De leuzen van de "Kodokan culturele gemeenschap" zijn:
SEIRYOKU-ZEN'YO = maximale doelmatigheid (bij een minimum van inspanning);
en JITA-KYOEI = gemeenschappelijk welzijn (en voorspoed),
waarmee de principes van judo worden aangegeven, t.w. zorgen voor een ontwikkeling van lichaam en geest door te zoeken en te streven naar het meest nuttige/effectieve gebruik ervan. Anders benaderd: zowel geest als lichaam ontwikkelen door het spel van aanval en verdediging en op die manier jezelf vervolmaken tot een mens ‘in harmonie’, waarmee dan ook een bijdrage wordt geleverd aan de algehele voorspoed en het gemeenschappelijk welzijn.

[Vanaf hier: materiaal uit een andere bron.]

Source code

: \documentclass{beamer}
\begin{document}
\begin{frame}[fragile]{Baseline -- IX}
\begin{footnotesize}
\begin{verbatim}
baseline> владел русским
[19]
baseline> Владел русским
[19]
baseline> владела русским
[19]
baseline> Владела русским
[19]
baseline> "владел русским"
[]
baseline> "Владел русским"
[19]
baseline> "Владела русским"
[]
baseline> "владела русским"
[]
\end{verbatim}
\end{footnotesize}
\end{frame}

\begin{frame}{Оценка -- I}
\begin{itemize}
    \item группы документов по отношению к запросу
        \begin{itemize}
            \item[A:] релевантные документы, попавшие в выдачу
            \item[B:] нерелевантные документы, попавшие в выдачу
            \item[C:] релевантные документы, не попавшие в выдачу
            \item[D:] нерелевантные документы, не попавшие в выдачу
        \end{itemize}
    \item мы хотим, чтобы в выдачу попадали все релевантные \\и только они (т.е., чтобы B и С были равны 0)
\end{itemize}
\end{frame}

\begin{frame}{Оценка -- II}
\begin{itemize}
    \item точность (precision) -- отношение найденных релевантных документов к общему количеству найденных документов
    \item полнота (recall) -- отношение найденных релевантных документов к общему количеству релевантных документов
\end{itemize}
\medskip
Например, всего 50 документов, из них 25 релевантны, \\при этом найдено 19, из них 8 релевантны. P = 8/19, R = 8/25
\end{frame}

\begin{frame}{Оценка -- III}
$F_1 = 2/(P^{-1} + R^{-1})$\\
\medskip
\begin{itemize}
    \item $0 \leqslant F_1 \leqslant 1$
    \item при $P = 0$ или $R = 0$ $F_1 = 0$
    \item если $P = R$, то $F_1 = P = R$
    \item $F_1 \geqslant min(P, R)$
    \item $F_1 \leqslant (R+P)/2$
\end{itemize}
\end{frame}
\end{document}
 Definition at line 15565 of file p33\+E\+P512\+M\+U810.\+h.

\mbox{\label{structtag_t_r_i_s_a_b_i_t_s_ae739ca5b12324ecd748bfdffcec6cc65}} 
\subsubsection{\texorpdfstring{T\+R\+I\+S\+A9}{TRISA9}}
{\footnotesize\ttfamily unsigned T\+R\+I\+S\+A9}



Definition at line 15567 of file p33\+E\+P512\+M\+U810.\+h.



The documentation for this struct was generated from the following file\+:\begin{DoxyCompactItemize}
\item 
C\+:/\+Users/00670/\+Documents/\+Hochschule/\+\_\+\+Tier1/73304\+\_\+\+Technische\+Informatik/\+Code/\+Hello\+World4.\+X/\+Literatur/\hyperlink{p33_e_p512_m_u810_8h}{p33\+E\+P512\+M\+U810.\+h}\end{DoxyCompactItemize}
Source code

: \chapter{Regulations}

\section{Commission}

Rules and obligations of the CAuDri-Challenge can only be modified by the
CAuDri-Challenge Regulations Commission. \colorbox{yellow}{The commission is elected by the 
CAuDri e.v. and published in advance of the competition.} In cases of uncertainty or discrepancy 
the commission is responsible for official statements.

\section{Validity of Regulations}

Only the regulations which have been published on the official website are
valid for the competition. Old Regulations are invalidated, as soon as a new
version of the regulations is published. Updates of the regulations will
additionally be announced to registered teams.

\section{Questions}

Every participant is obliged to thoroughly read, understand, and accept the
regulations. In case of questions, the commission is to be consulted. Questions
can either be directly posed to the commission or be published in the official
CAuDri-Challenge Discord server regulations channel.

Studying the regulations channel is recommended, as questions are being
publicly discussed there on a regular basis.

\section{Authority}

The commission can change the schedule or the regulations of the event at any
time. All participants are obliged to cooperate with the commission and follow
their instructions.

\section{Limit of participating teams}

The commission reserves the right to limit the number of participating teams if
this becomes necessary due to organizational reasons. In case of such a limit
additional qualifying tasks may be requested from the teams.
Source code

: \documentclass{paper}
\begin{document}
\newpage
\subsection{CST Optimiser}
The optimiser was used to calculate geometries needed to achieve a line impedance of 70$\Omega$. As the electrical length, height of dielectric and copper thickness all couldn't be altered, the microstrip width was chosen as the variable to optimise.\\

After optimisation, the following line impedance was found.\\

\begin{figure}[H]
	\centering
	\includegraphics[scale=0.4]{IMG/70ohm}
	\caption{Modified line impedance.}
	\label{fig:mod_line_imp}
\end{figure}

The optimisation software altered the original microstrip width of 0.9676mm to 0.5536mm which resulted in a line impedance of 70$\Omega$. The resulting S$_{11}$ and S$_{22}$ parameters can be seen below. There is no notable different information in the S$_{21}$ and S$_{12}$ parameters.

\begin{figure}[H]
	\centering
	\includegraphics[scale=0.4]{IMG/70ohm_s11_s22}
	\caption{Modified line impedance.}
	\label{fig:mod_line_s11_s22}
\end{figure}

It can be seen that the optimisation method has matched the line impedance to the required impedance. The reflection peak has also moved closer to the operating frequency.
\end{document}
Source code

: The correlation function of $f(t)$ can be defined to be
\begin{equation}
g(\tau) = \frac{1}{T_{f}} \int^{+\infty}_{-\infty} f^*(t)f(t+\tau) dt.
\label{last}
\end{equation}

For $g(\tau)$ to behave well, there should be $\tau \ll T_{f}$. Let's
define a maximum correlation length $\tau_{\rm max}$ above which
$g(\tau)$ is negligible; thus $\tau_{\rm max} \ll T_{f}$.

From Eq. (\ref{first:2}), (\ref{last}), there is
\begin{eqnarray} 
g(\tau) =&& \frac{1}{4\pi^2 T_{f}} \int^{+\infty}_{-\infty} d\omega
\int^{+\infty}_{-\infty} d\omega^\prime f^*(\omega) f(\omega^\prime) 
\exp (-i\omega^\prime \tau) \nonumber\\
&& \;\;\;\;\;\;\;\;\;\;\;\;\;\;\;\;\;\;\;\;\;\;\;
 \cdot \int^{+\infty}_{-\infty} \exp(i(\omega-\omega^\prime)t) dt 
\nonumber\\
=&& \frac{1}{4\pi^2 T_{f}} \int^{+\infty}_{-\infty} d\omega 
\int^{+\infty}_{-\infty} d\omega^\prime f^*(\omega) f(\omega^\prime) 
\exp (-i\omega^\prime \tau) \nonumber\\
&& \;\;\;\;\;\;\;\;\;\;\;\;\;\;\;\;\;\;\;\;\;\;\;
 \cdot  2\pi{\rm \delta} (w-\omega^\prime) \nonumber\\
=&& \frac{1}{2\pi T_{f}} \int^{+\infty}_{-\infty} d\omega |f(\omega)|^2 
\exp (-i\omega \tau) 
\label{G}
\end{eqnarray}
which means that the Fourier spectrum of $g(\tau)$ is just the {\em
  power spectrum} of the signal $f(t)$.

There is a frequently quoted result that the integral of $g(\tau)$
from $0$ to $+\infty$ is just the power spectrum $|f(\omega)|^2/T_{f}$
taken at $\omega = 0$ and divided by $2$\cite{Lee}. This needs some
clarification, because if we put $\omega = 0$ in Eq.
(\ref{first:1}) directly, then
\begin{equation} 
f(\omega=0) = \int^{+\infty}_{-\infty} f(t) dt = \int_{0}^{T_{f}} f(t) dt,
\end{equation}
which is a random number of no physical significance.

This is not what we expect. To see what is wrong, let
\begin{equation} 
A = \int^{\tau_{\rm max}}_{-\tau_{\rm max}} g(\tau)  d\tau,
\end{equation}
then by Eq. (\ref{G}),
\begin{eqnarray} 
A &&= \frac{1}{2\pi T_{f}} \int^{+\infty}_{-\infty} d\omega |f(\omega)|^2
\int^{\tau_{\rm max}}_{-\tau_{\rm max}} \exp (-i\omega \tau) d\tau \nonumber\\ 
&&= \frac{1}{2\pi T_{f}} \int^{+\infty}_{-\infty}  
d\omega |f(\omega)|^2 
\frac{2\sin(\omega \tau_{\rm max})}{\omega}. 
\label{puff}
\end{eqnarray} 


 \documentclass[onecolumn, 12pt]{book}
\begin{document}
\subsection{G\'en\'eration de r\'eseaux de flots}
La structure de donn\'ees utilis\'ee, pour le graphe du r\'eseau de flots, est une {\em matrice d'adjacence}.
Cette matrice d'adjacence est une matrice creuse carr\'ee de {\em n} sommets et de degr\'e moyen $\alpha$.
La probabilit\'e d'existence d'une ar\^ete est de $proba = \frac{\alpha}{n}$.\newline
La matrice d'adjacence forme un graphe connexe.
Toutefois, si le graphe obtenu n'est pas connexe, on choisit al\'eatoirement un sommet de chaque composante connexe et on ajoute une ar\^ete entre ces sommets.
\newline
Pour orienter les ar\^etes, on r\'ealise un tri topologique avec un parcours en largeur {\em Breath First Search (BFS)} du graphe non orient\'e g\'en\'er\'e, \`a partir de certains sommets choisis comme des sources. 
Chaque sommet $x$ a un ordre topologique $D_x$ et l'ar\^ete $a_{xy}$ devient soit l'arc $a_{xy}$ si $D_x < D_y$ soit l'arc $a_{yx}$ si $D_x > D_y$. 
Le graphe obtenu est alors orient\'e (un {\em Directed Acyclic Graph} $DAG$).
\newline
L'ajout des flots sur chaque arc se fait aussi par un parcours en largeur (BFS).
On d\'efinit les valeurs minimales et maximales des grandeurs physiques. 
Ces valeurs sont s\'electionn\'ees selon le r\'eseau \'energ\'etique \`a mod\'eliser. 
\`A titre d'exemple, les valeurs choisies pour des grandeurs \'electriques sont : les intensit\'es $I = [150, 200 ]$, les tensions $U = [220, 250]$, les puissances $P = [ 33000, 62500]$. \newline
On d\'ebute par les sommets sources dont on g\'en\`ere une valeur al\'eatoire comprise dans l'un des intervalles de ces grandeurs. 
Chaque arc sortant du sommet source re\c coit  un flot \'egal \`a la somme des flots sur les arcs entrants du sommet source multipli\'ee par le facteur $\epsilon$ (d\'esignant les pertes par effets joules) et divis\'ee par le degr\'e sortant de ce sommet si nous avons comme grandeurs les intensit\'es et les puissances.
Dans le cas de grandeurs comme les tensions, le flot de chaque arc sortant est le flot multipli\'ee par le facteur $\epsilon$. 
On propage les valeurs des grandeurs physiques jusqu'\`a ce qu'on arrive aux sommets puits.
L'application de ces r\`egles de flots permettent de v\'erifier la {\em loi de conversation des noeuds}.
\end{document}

Judo in Nederland, de wereld en de olympische spelen
In Nederland heeft de sport een enorme impuls gekregen toen Anton Geesink op de Wereldkampioenschappen van 1961 in Frankrijk in de finale wist te winnen van een Japanner. Later, op de Olympische Spelen in 1964 in Japan slaagde Geesink er (in het hol van de leeuw) opnieuw in om in de finale van een Japanner te winnen. Naast Anton Geesink zijn er in de loop van de jaren verschillende judoka's geweest die zich zowel nationaal als internationaal terdege hebben laten gelden. Behalve Anton Geesink zijn bijvoorbeeld ook Wim Ruska, Henk Numan, Ben Spijkers, Irene de Kok, Theo Meijer, Mark Huizinga, Claudia Zwiers en Jenny Gal Olympische medaillewinnaars. En, zoals al opgemerkt, ook op de grote internationale toernooien en de Europese- en Wereldkampioenschappen stonden Nederlandse judoka's vaak op het erepodium. Denk bijvoorbeeld naast de al genoemde namen ook aan Jessica Gal, Monique van der Lee, Grim Vuijsters, Deborah Gravenstijn, Edith Bosch, Elisabeth Willeboordse en Elco en Dennis van der Geest. En wat hebben onder andere Marhinde Verkerk, Henk Grol, Dex en Guillaume Elmont, Jeroen Mooren, Anicka van Emden, Kim Polling, Tessie Savelkouls, Noël van 't End en Roy Meyer voor ons nog in petto?